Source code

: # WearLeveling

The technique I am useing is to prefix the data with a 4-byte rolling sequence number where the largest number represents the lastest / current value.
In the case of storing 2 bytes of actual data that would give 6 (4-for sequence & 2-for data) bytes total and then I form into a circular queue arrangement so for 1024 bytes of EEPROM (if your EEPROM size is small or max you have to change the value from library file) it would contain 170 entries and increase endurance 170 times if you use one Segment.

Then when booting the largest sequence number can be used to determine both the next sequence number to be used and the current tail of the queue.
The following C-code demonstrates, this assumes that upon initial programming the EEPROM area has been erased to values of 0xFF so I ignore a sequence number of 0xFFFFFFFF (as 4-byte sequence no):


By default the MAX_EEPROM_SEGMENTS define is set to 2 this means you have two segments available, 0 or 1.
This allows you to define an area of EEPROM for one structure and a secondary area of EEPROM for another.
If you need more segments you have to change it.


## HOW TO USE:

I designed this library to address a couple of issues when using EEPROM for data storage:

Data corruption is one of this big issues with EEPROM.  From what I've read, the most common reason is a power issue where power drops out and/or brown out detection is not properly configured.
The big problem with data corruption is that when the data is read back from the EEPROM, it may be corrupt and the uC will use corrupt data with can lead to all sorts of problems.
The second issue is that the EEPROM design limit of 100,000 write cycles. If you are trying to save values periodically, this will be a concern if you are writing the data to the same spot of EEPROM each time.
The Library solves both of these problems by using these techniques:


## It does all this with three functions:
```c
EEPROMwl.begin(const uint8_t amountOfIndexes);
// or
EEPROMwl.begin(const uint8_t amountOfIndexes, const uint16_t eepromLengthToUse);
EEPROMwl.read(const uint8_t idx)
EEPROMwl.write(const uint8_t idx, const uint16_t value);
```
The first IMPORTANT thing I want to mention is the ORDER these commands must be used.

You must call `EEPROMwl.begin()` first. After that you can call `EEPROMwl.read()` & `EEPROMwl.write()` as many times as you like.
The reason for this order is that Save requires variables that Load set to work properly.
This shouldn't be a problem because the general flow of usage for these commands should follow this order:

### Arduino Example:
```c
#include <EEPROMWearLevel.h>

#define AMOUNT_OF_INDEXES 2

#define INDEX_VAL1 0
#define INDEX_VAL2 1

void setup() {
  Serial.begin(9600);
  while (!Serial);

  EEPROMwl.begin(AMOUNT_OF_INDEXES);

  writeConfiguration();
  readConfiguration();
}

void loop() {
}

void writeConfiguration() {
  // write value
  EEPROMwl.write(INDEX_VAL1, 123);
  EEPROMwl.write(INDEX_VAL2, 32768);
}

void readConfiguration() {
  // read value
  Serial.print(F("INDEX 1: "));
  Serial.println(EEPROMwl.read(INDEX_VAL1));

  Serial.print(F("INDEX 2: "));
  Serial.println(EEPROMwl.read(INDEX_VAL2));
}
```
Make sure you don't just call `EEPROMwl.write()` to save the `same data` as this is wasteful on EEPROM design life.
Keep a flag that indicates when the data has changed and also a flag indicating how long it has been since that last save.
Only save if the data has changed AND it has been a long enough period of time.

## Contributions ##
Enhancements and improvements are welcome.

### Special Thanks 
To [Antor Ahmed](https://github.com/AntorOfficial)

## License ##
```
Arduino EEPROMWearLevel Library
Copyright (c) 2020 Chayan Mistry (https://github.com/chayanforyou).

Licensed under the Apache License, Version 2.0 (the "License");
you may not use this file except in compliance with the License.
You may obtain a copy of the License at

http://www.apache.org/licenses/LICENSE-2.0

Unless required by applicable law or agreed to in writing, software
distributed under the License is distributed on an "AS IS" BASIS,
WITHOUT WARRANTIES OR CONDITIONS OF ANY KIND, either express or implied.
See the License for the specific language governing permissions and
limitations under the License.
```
■ ■ ■ ■ ■
WHAT NEEDS TO BE DONE:
Exact copies of every record above are required.

SOLUTION FOR THIS PROBLEM:
Source code

: # WearLeveling

The technique I am useing is to prefix the data with a 4-byte rolling sequence number where the largest number represents the lastest / current value.
In the case of storing 2 bytes of actual data that would give 6 (4-for sequence & 2-for data) bytes total and then I form into a circular queue arrangement so for 1024 bytes of EEPROM (if your EEPROM size is small or max you have to change the value from library file) it would contain 170 entries and increase endurance 170 times if you use one Segment.

Then when booting the largest sequence number can be used to determine both the next sequence number to be used and the current tail of the queue.
The following C-code demonstrates, this assumes that upon initial programming the EEPROM area has been erased to values of 0xFF so I ignore a sequence number of 0xFFFFFFFF (as 4-byte sequence no):


By default the MAX_EEPROM_SEGMENTS define is set to 2 this means you have two segments available, 0 or 1.
This allows you to define an area of EEPROM for one structure and a secondary area of EEPROM for another.
If you need more segments you have to change it.


## HOW TO USE:

I designed this library to address a couple of issues when using EEPROM for data storage:

Data corruption is one of this big issues with EEPROM.  From what I've read, the most common reason is a power issue where power drops out and/or brown out detection is not properly configured.
The big problem with data corruption is that when the data is read back from the EEPROM, it may be corrupt and the uC will use corrupt data with can lead to all sorts of problems.
The second issue is that the EEPROM design limit of 100,000 write cycles. If you are trying to save values periodically, this will be a concern if you are writing the data to the same spot of EEPROM each time.
The Library solves both of these problems by using these techniques:


## It does all this with three functions:
```c
EEPROMwl.begin(const uint8_t amountOfIndexes);
// or
EEPROMwl.begin(const uint8_t amountOfIndexes, const uint16_t eepromLengthToUse);
EEPROMwl.read(const uint8_t idx)
EEPROMwl.write(const uint8_t idx, const uint16_t value);
```
The first IMPORTANT thing I want to mention is the ORDER these commands must be used.

You must call `EEPROMwl.begin()` first. After that you can call `EEPROMwl.read()` & `EEPROMwl.write()` as many times as you like.
The reason for this order is that Save requires variables that Load set to work properly.
This shouldn't be a problem because the general flow of usage for these commands should follow this order:

### Arduino Example:
```c
#include <EEPROMWearLevel.h>

#define AMOUNT_OF_INDEXES 2

#define INDEX_VAL1 0
#define INDEX_VAL2 1

void setup() {
  Serial.begin(9600);
  while (!Serial);

  EEPROMwl.begin(AMOUNT_OF_INDEXES);

  writeConfiguration();
  readConfiguration();
}

void loop() {
}

void writeConfiguration() {
  // write value
  EEPROMwl.write(INDEX_VAL1, 123);
  EEPROMwl.write(INDEX_VAL2, 32768);
}

void readConfiguration() {
  // read value
  Serial.print(F("INDEX 1: "));
  Serial.println(EEPROMwl.read(INDEX_VAL1));

  Serial.print(F("INDEX 2: "));
  Serial.println(EEPROMwl.read(INDEX_VAL2));
}
```
Make sure you don't just call `EEPROMwl.write()` to save the `same data` as this is wasteful on EEPROM design life.
Keep a flag that indicates when the data has changed and also a flag indicating how long it has been since that last save.
Only save if the data has changed AND it has been a long enough period of time.

## Contributions ##
Enhancements and improvements are welcome.

### Special Thanks 
To [Antor Ahmed](https://github.com/AntorOfficial)

## License ##
```
Arduino EEPROMWearLevel Library
Copyright (c) 2020 Chayan Mistry (https://github.com/chayanforyou).

Licensed under the Apache License, Version 2.0 (the "License");
you may not use this file except in compliance with the License.
You may obtain a copy of the License at

http://www.apache.org/licenses/LICENSE-2.0

Unless required by applicable law or agreed to in writing, software
distributed under the License is distributed on an "AS IS" BASIS,
WITHOUT WARRANTIES OR CONDITIONS OF ANY KIND, either express or implied.
See the License for the specific language governing permissions and
limitations under the License.
```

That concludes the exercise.